__About this exercise__
When a line of the entries contains the word "structure", report that line.

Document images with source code
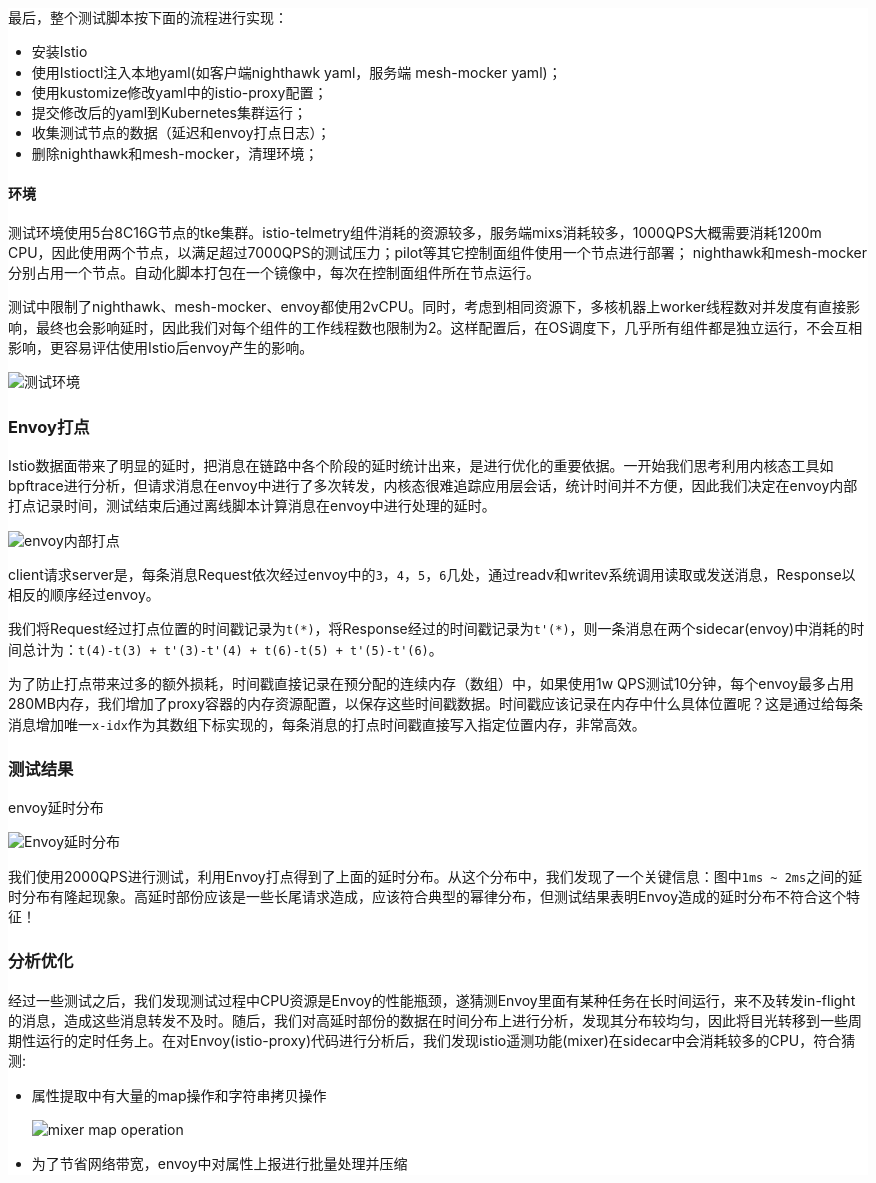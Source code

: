 最后，整个测试脚本按下面的流程进行实现：

* 安装Istio
* 使用Istioctl注入本地yaml(如客户端nighthawk yaml，服务端 mesh-mocker yaml)；
* 使用kustomize修改yaml中的istio-proxy配置；
* 提交修改后的yaml到Kubernetes集群运行；
* 收集测试节点的数据（延迟和envoy打点日志）；
* 删除nighthawk和mesh-mocker，清理环境；

#### 环境

测试环境使用5台8C16G节点的tke集群。istio-telmetry组件消耗的资源较多，服务端mixs消耗较多，1000QPS大概需要消耗1200m CPU，因此使用两个节点，以满足超过7000QPS的测试压力；pilot等其它控制面组件使用一个节点进行部署； nighthawk和mesh-mocker分别占用一个节点。自动化脚本打包在一个镜像中，每次在控制面组件所在节点运行。

测试中限制了nighthawk、mesh-mocker、envoy都使用2vCPU。同时，考虑到相同资源下，多核机器上worker线程数对并发度有直接影响，最终也会影响延时，因此我们对每个组件的工作线程数也限制为2。这样配置后，在OS调度下，几乎所有组件都是独立运行，不会互相影响，更容易评估使用Istio后envoy产生的影响。

![测试环境][test-env]

### Envoy打点

Istio数据面带来了明显的延时，把消息在链路中各个阶段的延时统计出来，是进行优化的重要依据。一开始我们思考利用内核态工具如bpftrace进行分析，但请求消息在envoy中进行了多次转发，内核态很难追踪应用层会话，统计时间并不方便，因此我们决定在envoy内部打点记录时间，测试结束后通过离线脚本计算消息在envoy中进行处理的延时。

![envoy内部打点][envoy-record-time]

client请求server是，每条消息Request依次经过envoy中的`3`，`4`，`5`，`6`几处，通过readv和writev系统调用读取或发送消息，Response以相反的顺序经过envoy。

我们将Request经过打点位置的时间戳记录为`t(*)`，将Response经过的时间戳记录为`t'(*)`，则一条消息在两个sidecar(envoy)中消耗的时间总计为：`t(4)-t(3) + t'(3)-t'(4) + t(6)-t(5) + t'(5)-t'(6)`。

为了防止打点带来过多的额外损耗，时间戳直接记录在预分配的连续内存（数组）中，如果使用1w QPS测试10分钟，每个envoy最多占用280MB内存，我们增加了proxy容器的内存资源配置，以保存这些时间戳数据。时间戳应该记录在内存中什么具体位置呢？这是通过给每条消息增加唯一`x-idx`作为其数组下标实现的，每条消息的打点时间戳直接写入指定位置内存，非常高效。

### 测试结果

envoy延时分布

![Envoy延时分布][envoy-latency-distribution]

我们使用2000QPS进行测试，利用Envoy打点得到了上面的延时分布。从这个分布中，我们发现了一个关键信息：图中`1ms ~ 2ms`之间的延时分布有隆起现象。高延时部份应该是一些长尾请求造成，应该符合典型的幂律分布，但测试结果表明Envoy造成的延时分布不符合这个特征！

### 分析优化

经过一些测试之后，我们发现测试过程中CPU资源是Envoy的性能瓶颈，遂猜测Envoy里面有某种任务在长时间运行，来不及转发in-flight的消息，造成这些消息转发不及时。随后，我们对高延时部份的数据在时间分布上进行分析，发现其分布较均匀，因此将目光转移到一些周期性运行的定时任务上。在对Envoy(istio-proxy)代码进行分析后，我们发现istio遥测功能(mixer)在sidecar中会消耗较多的CPU，符合猜测:

* 属性提取中有大量的map操作和字符串拷贝操作

    ![mixer map operation][istio-mixer-attribute-building]

* 为了节省网络带宽，envoy中对属性上报进行批量处理并压缩


[istio-proxy]: http://github.com/istio/proxy
[data-plane-diagram]: /post/latency-optimization-for-istio-proxy-based-on-envoy/data-plane-diagram.png
[istio-structure]: /post/latency-optimization-for-istio-proxy-based-on-envoy/istio-structure.png
[hdr-oc-problem]: https://bravenewgeek.com/wp-content/uploads/2016/02/coordinated_omission.png
[oc-problem-graph]: /post/latency-optimization-for-istio-proxy-based-on-envoy/oc-problem-in-queue-system.svg
[test-env]: /post/latency-optimization-for-istio-proxy-based-on-envoy/test-env.svg
[golang-json-patch]: /post/latency-optimization-for-istio-proxy-based-on-envoy/
[envoy-record-time]: /post/latency-optimization-for-istio-proxy-based-on-envoy/envoy-record-time.svg
[envoy-latency-distribution]: /post/latency-optimization-for-istio-proxy-based-on-envoy/envoy-latency-distribution.png
[istio-mixer-attribute-building]: /post/latency-optimization-for-istio-proxy-based-on-envoy/istio-mixer-attribute-building.png
[istio-mixer-attribute-batch-compress]: /post/latency-optimization-for-istio-proxy-based-on-envoy/istio-mixer-attribute-batch-compress.png
[rps-qps-relation]: /post/latency-optimization-for-istio-proxy-based-on-envoy/rps-qps-relation.png
[qps-latency-p90]: /post/latency-optimization-for-istio-proxy-based-on-envoy/qps-latency-p90.png
[qps-latency-p99]: /post/latency-optimization-for-istio-proxy-based-on-envoy/qps-latency-p99.png
[qps-server-side-cpu-usage]: /post/latency-optimization-for-istio-proxy-based-on-envoy/qps-server-side-cpu-usage.png
[qps-server-side-memory-usage]: /post/latency-optimization-for-istio-proxy-based-on-envoy/qps-server-side-memory-usage.png
[qps-client-side-cpu-usage]: /post/latency-optimization-for-istio-proxy-based-on-envoy/qps-client-side-cpu-usage.png
[qps-client-side-memory-usage]: /post/latency-optimization-for-istio-proxy-based-on-envoy/qps-client-side-memory-usage.png
[envoy-worker-structure]: /post/latency-optimization-for-istio-proxy-based-on-envoy/envoy-worker-structure.png
[async-worker-report]: /post/latency-optimization-for-istio-proxy-based-on-envoy/async-worker-report.svg
[envoy-latency-optimized-distribution]: /post/latency-optimization-for-istio-proxy-based-on-envoy/envoy-latency-optimized-distribution.png
[e2e-latency-optimized-compare]: /post/latency-optimization-for-istio-proxy-based-on-envoy/e2e-latency-optimized-compare.png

__Reply to the exercise__
[istio-structure]: /post/latency-optimization-for-istio-proxy-based-on-envoy/istio-structure.png
[envoy-worker-structure]: /post/latency-optimization-for-istio-proxy-based-on-envoy/envoy-worker-structure.png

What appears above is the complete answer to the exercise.